_REQUIRED ACTION_
Collect all lines containing the word "Equiv" from the data.

[RECORDED INFORMATION — start]

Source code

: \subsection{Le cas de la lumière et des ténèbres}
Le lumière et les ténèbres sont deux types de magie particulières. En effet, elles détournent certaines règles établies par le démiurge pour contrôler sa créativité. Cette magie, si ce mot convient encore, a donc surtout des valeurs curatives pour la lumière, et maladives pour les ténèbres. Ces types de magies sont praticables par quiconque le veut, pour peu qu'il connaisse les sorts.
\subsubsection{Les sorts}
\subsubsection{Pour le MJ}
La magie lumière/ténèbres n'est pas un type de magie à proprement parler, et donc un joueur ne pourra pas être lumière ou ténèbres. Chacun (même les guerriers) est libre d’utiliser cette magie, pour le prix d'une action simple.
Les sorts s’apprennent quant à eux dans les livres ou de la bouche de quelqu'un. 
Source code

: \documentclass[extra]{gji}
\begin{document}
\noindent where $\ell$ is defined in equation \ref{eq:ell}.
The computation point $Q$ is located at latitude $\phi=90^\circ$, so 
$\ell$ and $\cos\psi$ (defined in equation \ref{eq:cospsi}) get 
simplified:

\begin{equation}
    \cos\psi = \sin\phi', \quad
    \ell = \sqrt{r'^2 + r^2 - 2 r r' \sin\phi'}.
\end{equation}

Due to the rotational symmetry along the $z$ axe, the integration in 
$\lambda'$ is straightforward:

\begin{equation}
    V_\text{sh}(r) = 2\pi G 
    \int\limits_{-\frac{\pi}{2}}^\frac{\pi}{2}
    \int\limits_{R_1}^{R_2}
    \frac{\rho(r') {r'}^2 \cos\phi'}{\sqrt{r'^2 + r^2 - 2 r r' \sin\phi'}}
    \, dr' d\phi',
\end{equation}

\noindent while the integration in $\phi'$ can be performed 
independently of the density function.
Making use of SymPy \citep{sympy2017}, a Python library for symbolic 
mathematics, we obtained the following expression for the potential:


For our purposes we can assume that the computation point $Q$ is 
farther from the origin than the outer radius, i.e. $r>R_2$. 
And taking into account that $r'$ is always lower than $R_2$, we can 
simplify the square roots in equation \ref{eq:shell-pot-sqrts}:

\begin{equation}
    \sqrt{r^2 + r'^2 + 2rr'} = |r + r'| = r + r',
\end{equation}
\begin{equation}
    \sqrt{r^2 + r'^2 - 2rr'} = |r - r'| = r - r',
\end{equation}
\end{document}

[RECORDED INFORMATION — finish]
[RECORDED INFORMATION — start]

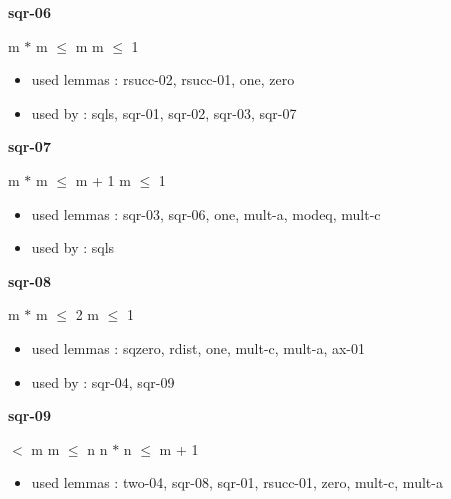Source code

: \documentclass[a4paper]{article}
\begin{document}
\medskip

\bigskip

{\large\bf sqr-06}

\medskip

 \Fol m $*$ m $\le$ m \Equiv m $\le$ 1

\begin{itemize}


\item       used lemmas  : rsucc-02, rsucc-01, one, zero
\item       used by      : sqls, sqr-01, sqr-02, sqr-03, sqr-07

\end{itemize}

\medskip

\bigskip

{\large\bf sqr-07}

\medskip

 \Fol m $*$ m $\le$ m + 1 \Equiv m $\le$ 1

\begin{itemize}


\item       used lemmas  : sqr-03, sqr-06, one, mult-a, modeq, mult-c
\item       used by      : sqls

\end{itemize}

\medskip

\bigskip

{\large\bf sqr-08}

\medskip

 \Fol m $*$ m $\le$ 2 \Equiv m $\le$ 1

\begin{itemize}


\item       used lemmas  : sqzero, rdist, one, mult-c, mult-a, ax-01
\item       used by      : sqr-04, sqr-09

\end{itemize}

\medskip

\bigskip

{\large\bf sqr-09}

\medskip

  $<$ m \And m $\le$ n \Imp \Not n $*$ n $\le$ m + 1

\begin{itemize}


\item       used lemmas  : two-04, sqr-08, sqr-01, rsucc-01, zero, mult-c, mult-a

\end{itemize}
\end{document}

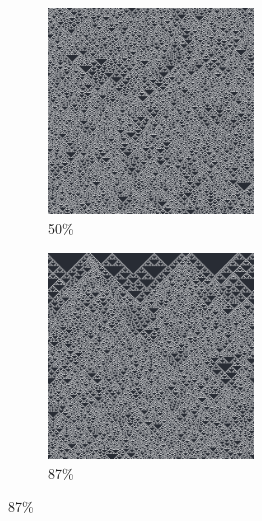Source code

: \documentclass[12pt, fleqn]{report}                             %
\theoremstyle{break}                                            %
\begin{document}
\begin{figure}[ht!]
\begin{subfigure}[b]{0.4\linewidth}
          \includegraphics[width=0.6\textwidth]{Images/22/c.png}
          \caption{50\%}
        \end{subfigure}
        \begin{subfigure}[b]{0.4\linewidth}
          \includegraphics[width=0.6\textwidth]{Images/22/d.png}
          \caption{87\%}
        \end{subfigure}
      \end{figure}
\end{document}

[RECORDED INFORMATION — finish]

_WORKED SOLUTION_
 \Fol m $*$ m $\le$ m \Equiv m $\le$ 1
 \Fol m $*$ m $\le$ m + 1 \Equiv m $\le$ 1
 \Fol m $*$ m $\le$ 2 \Equiv m $\le$ 1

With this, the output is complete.